Problem to solve: Search the records for the string "tenants" and return each line that has it.

Entries provided:
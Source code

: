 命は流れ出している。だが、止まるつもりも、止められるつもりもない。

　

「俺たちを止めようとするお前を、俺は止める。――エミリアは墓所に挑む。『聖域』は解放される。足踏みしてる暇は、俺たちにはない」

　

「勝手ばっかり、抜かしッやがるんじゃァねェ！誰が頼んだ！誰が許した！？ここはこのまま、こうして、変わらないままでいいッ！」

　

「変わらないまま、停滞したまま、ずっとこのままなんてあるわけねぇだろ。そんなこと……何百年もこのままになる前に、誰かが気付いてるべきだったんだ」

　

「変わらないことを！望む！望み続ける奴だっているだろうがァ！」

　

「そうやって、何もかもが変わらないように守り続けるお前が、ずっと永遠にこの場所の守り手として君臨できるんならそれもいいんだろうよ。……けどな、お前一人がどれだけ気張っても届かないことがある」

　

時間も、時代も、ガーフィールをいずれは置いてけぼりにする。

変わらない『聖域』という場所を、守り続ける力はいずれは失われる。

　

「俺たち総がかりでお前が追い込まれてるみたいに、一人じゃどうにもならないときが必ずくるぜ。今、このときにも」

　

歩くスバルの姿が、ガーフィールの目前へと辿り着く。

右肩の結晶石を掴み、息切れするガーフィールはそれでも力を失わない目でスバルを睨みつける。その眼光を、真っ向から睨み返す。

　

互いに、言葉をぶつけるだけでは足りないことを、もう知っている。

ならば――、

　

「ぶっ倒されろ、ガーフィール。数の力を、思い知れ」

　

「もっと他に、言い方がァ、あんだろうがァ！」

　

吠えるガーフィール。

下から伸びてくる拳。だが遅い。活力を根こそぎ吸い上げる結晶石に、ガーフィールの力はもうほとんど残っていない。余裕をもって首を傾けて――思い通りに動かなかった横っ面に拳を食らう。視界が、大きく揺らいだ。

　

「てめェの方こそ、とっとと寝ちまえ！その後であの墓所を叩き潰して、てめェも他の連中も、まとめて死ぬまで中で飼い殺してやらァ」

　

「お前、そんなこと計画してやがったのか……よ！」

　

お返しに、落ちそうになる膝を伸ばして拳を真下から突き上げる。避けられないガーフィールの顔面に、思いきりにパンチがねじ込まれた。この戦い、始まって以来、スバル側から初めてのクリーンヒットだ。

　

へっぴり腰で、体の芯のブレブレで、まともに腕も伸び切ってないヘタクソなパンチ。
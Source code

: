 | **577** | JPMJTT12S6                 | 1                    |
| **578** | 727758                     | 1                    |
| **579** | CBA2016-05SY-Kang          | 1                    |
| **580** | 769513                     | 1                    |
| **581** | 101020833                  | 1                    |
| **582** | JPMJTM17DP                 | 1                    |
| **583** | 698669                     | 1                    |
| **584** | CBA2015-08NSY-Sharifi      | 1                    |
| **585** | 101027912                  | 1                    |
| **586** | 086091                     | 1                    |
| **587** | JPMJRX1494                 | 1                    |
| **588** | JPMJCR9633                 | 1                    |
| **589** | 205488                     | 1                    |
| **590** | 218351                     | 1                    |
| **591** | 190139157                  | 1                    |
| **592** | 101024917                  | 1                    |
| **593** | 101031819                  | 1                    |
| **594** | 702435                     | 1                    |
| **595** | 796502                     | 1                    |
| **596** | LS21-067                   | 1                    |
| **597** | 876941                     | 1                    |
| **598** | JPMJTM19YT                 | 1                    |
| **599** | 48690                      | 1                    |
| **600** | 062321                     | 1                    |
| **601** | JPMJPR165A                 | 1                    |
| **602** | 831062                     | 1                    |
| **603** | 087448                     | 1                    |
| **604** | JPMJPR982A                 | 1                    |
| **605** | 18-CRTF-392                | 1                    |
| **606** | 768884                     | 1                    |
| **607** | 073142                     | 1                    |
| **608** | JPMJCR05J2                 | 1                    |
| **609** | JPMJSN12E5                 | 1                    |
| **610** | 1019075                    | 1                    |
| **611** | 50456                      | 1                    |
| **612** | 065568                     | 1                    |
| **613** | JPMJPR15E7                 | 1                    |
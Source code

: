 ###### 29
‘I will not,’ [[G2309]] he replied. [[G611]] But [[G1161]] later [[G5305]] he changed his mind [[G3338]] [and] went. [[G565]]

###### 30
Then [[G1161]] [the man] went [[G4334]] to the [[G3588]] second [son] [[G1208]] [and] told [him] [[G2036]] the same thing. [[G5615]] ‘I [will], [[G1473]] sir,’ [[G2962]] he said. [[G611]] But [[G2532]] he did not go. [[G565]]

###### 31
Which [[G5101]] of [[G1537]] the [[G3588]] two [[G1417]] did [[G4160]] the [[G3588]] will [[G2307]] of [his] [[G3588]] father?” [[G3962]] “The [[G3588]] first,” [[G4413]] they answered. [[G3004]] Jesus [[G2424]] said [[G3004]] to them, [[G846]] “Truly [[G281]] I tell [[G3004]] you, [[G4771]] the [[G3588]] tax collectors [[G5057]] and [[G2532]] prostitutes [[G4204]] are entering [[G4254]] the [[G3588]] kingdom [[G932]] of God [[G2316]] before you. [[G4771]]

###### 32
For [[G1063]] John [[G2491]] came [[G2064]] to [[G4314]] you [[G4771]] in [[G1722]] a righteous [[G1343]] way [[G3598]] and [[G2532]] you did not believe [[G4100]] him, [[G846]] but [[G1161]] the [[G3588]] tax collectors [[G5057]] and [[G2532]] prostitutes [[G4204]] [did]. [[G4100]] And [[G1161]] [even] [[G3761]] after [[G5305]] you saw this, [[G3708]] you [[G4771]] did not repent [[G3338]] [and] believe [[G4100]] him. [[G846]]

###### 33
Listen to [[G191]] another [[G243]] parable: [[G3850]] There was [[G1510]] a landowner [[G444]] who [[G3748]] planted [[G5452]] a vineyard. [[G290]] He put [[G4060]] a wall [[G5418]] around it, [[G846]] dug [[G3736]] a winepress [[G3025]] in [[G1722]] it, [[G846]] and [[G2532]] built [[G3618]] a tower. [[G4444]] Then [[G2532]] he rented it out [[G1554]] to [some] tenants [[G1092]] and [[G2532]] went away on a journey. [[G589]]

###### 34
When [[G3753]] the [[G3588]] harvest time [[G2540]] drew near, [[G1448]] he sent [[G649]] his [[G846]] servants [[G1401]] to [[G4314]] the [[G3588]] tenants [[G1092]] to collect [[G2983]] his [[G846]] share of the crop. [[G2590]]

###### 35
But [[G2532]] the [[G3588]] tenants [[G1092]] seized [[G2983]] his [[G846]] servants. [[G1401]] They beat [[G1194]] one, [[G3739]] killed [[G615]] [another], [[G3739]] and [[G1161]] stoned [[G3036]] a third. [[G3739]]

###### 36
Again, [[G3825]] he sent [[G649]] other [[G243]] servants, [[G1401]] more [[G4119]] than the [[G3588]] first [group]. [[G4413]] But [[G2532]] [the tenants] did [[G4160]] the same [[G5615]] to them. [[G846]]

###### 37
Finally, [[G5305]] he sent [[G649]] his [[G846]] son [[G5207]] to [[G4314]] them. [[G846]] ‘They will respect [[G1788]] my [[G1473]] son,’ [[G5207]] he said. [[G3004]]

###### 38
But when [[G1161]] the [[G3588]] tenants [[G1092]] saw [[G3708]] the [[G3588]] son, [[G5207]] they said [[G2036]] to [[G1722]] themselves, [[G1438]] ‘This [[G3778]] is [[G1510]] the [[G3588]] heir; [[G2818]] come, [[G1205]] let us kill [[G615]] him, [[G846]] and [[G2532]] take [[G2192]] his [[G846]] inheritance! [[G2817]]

Task result:
Listen to [[G191]] another [[G243]] parable: [[G3850]] There was [[G1510]] a landowner [[G444]] who [[G3748]] planted [[G5452]] a vineyard. [[G290]] He put [[G4060]] a wall [[G5418]] around it, [[G846]] dug [[G3736]] a winepress [[G3025]] in [[G1722]] it, [[G846]] and [[G2532]] built [[G3618]] a tower. [[G4444]] Then [[G2532]] he rented it out [[G1554]] to [some] tenants [[G1092]] and [[G2532]] went away on a journey. [[G589]]
When [[G3753]] the [[G3588]] harvest time [[G2540]] drew near, [[G1448]] he sent [[G649]] his [[G846]] servants [[G1401]] to [[G4314]] the [[G3588]] tenants [[G1092]] to collect [[G2983]] his [[G846]] share of the crop. [[G2590]]
But [[G2532]] the [[G3588]] tenants [[G1092]] seized [[G2983]] his [[G846]] servants. [[G1401]] They beat [[G1194]] one, [[G3739]] killed [[G615]] [another], [[G3739]] and [[G1161]] stoned [[G3036]] a third. [[G3739]]
Again, [[G3825]] he sent [[G649]] other [[G243]] servants, [[G1401]] more [[G4119]] than the [[G3588]] first [group]. [[G4413]] But [[G2532]] [the tenants] did [[G4160]] the same [[G5615]] to them. [[G846]]
But when [[G1161]] the [[G3588]] tenants [[G1092]] saw [[G3708]] the [[G3588]] son, [[G5207]] they said [[G2036]] to [[G1722]] themselves, [[G1438]] ‘This [[G3778]] is [[G1510]] the [[G3588]] heir; [[G2818]] come, [[G1205]] let us kill [[G615]] him, [[G846]] and [[G2532]] take [[G2192]] his [[G846]] inheritance! [[G2817]]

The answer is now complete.